Я не заметил, когда казахи начали забывать свое место – перестали краснеть при слове «казах». Правда, в Алмате попадались такие экземпляры – как-то даже напирали по-ястребиному: «кхазакх», – но это было за пределами Эдема, а потому немедленно забывалось, как все диковинки призрачной жизни чужаков, – эти горно-степные орлы оставались в том исчезающем, стоит тебе отвернуться, мире Алматы вместе с то мерцающими сквозь расплавленную дымку, то сияющими снежными изломами гор, вместе с повисшим, не успев коснуться дышащей жирной сыростью почвы водопадом зелени, пронизанной лакированной алой картечью черешни и фиолетовыми синяками накаченных солнечным медом слив, вместе с илистыми арыками, неумолчно бегущими в одну и ту же «под гору», вместе с жаркой, будто под одеялом, и такой же непроглядной тьмой, чуть только унырнет за горы ни мгновения за день не схалтурившее солнце.

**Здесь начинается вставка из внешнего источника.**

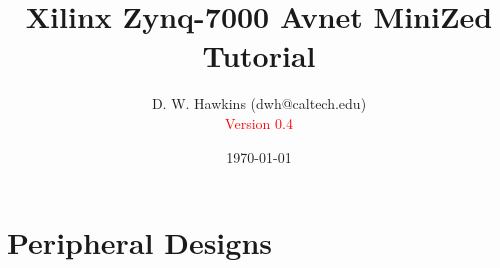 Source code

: \documentclass[10pt,twoside]{article}
\begin{document}
\title{Xilinx Zynq-7000 Avnet MiniZed Tutorial}
\author{D. W. Hawkins (dwh@caltech.edu)\\\textcolor{red}{Version 0.4}}
\date{\today}

\maketitle

\tableofcontents

\pagestyle{fancy}

\cleardoublepage

%
%

\clearpage

\clearpage
\clearpage


\clearpage

\clearpage

\clearpage



\clearpage

\clearpage
\section{Peripheral Designs}

\clearpage

\clearpage


\appendix
\clearpage

\clearpage

\clearpage

\clearpage

\clearpage

%
%



\end{document}
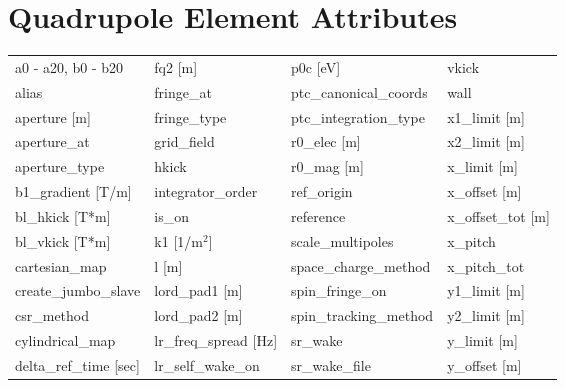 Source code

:  \section{Quadrupole Element Attributes}
 \label{s:list.quadrupole}
 
 \begin{tabular}{llll} \toprule
a0 - a20, b0 - b20             & fq2 [m]                        & p0c [eV]                       & vkick                          \\
alias                          & fringe_at                      & ptc_canonical_coords           & wall                           \\
aperture [m]                   & fringe_type                    & ptc_integration_type           & x1_limit [m]                   \\
aperture_at                    & grid_field                     & r0_elec [m]                    & x2_limit [m]                   \\
aperture_type                  & hkick                          & r0_mag [m]                     & x_limit [m]                    \\
b1_gradient [T/m]              & integrator_order               & ref_origin                     & x_offset [m]                   \\
bl_hkick [T*m]                 & is_on                          & reference                      & x_offset_tot [m]               \\
bl_vkick [T*m]                 & k1 [1/m$^2$]                   & scale_multipoles               & x_pitch                        \\
cartesian_map                  & l [m]                          & space_charge_method            & x_pitch_tot                    \\
create_jumbo_slave             & lord_pad1 [m]                  & spin_fringe_on                 & y1_limit [m]                   \\
csr_method                     & lord_pad2 [m]                  & spin_tracking_method           & y2_limit [m]                   \\
cylindrical_map                & lr_freq_spread [Hz]            & sr_wake                        & y_limit [m]                    \\
delta_ref_time [sec]           & lr_self_wake_on                & sr_wake_file                   & y_offset [m]                   \\

\end{tabular}
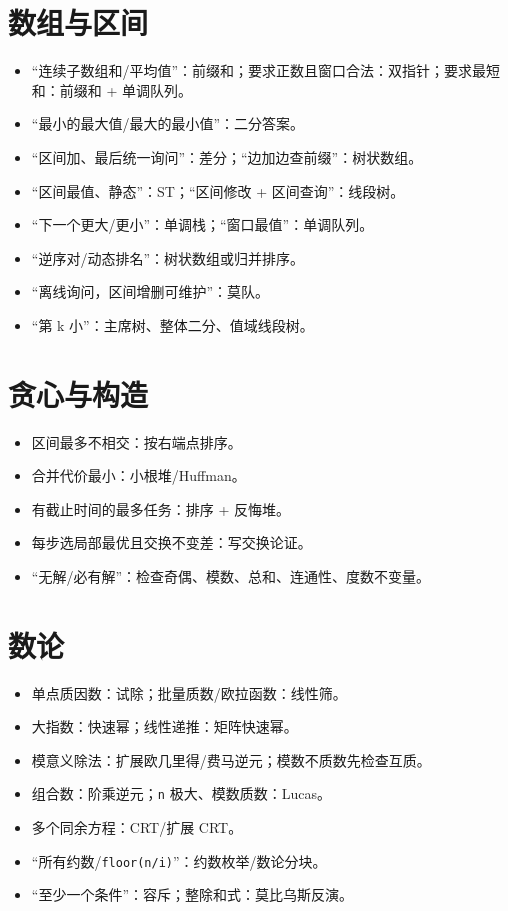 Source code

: \section{数组与区间}\label{ux6570ux7ec4ux4e0eux533aux95f4}

\begin{itemize}
\tightlist
\item
  ``连续子数组和/平均值''：前缀和；要求正数且窗口合法：双指针；要求最短和：前缀和 + 单调队列。
\item
  ``最小的最大值/最大的最小值''：二分答案。
\item
  ``区间加、最后统一询问''：差分；``边加边查前缀''：树状数组。
\item
  ``区间最值、静态''：ST；``区间修改 + 区间查询''：线段树。
\item
  ``下一个更大/更小''：单调栈；``窗口最值''：单调队列。
\item
  ``逆序对/动态排名''：树状数组或归并排序。
\item
  ``离线询问，区间增删可维护''：莫队。
\item
  ``第 k 小''：主席树、整体二分、值域线段树。
\end{itemize}

\section{贪心与构造}\label{ux8d2aux5fc3ux4e0eux6784ux9020}

\begin{itemize}
\tightlist
\item
  区间最多不相交：按右端点排序。
\item
  合并代价最小：小根堆/Huffman。
\item
  有截止时间的最多任务：排序 + 反悔堆。
\item
  每步选局部最优且交换不变差：写交换论证。
\item
  ``无解/必有解''：检查奇偶、模数、总和、连通性、度数不变量。
\end{itemize}

\section{数论}\label{ux6570ux8bba}

\begin{itemize}
\tightlist
\item
  单点质因数：试除；批量质数/欧拉函数：线性筛。
\item
  大指数：快速幂；线性递推：矩阵快速幂。
\item
  模意义除法：扩展欧几里得/费马逆元；模数不质数先检查互质。
\item
  组合数：阶乘逆元；\passthrough{\lstinline!n!} 极大、模数质数：Lucas。
\item
  多个同余方程：CRT/扩展 CRT。
\item
  ``所有约数/\passthrough{\lstinline!floor(n/i)!}''：约数枚举/数论分块。
\item
  ``至少一个条件''：容斥；整除和式：莫比乌斯反演。
\end{itemize}

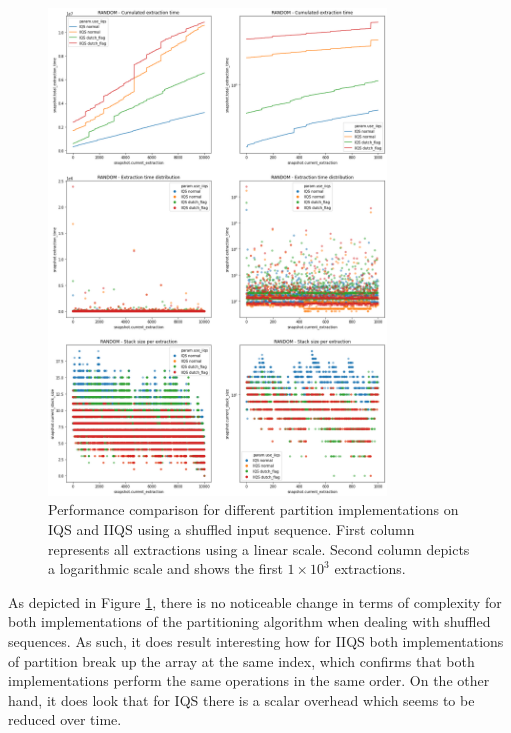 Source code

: \begin{figure}[!ht]
    \centering
    \includegraphics[width=0.8\textwidth]{./fragments/04_experimental_execution/images/02_basebenchmark_01_base_benchmark.png}
    \caption{Performance comparison for different partition implementations on IQS and IIQS using a shuffled input sequence. First column represents all extractions using a linear scale. Second column depicts a logarithmic scale and shows the first $1\times10^3$ extractions.}
    \label{FIG:PARTITION_SCHEME_01_SHUFFLED}
\end{figure}

As depicted in Figure \ref{FIG:PARTITION_SCHEME_01_SHUFFLED}, there is no noticeable change in terms of complexity for both implementations of the partitioning algorithm when dealing with shuffled sequences. As such, it does result interesting how for IIQS both implementations of partition break up the array at the same index, which confirms that both implementations perform the same operations in the same order. On the other hand, it does look that for IQS there is a scalar overhead which seems to be reduced over time. 

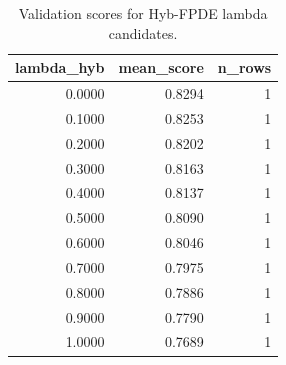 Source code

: \begin{table}[t]
\caption{Validation scores for Hyb-FPDE lambda candidates.}
\label{tab:lambda_distribution_computed}
\centering
\begin{tabular}{rrr}
\toprule
lambda\_hyb & mean\_score & n\_rows \\
\midrule
0.0000 & 0.8294 & 1 \\
0.1000 & 0.8253 & 1 \\
0.2000 & 0.8202 & 1 \\
0.3000 & 0.8163 & 1 \\
0.4000 & 0.8137 & 1 \\
0.5000 & 0.8090 & 1 \\
0.6000 & 0.8046 & 1 \\
0.7000 & 0.7975 & 1 \\
0.8000 & 0.7886 & 1 \\
0.9000 & 0.7790 & 1 \\
1.0000 & 0.7689 & 1 \\
\bottomrule
\end{tabular}

\end{table}
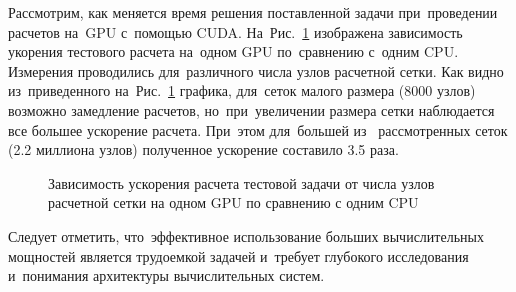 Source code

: Рассмотрим, как меняется время решения поставленной задачи при~проведении расчетов на~GPU
с~помощью CUDA. На~Рис.~\ref{cuda_speedup} изображена зависимость укорения тестового расчета на~одном GPU
по~сравнению с~одним CPU. Измерения проводились для~различного числа
узлов расчетной сетки. Как видно из~приведенного на~Рис.~\ref{cuda_speedup}
графика, для~сеток малого размера (8000 узлов) возможно замедление расчетов, но~при~увеличении
размера сетки наблюдается все большее ускорение расчета. При~этом для~большей из~
рассмотренных сеток (2.2 миллиона узлов) полученное ускорение составило 3.5 раза.

\begin{figure}[!ht]
\centering
{}
\caption{Зависимость ускорения расчета тестовой задачи от числа узлов расчетной сетки на одном GPU по сравнению с одним CPU}
\label{cuda_speedup}
\end{figure}

Следует отметить, что~эффективное использование больших вычислительных
мощностей является трудоемкой задачей и~требует глубокого исследования и~понимания
архитектуры вычислительных систем.
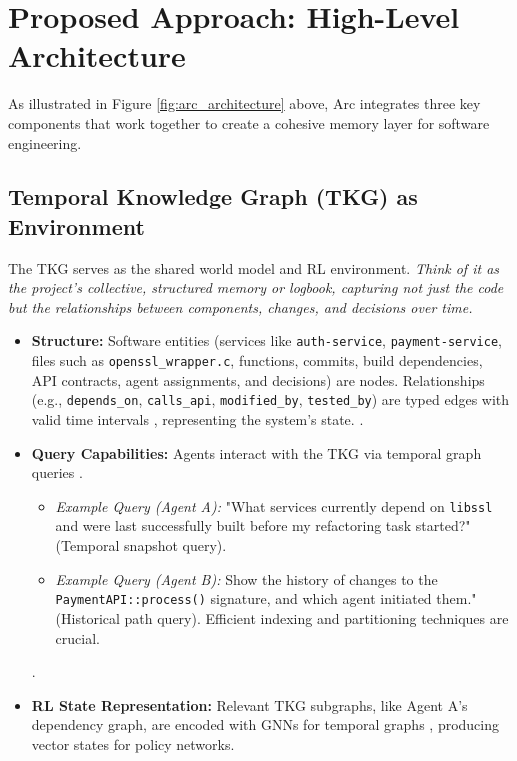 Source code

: \documentclass{article}
\begin{document}
\section{Proposed Approach: High-Level Architecture}
As illustrated in Figure \ref{fig:arc_architecture} above, Arc integrates three key components that work together to create a cohesive memory layer for software engineering.

\subsection{Temporal Knowledge Graph (TKG) as Environment}
The TKG serves as the shared world model and RL environment. \textit{Think of it as the project's collective, structured memory or logbook, capturing not just the code but the relationships between components, changes, and decisions over time.}
\begin{itemize}
  \item \textbf{Structure:} Software entities (services like \verb|auth-service|, \verb|payment-service|, files such as \verb|openssl_wrapper.c|, functions, commits, build dependencies, API contracts, agent assignments, and decisions) are nodes. Relationships (e.g., \verb|depends_on|, \verb|calls_api|, \verb|modified_by|, \verb|tested_by|) are typed edges with valid time intervals \cite{ref8}, representing the system's state. \cite{ref23}.
  \item \textbf{Query Capabilities:} Agents interact with the TKG via temporal graph queries \cite{ref_zep_lc}.
\begin{itemize}
    \item \textit{Example Query (Agent A):} "What services currently depend on \verb|libssl| and were last successfully built before my refactoring task started?" (Temporal snapshot query).
    \item \textit{Example Query (Agent B):} Show the history of changes to the \verb|PaymentAPI::process()| signature, and which agent initiated them." (Historical path query). Efficient indexing and partitioning techniques are crucial.
\end{itemize}
 \cite{ref24,ref32,ref33}.
  \item \textbf{RL State Representation:} Relevant TKG subgraphs, like Agent A's dependency graph, are encoded with GNNs for temporal graphs \cite{ref15,ref23,ref28,ref36}, producing vector states for policy networks.
\end{itemize}
\end{document}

Зато начало перестройки Казаха из рядового жолдаса в партийного Бая я запомнил: эту перестройку начала партия. Калбитня – вшивая, трахомная, им что по голове – что по этому столу (раздастся «каля-баля, каля-баля»), а их тащат в руководство, – этот припев впервые и надолго я услыхал в доме секретаря райкома по сельскому хозяйству И. С. Казачкова – простой люд еще долго числил Казаха простым жолдасом.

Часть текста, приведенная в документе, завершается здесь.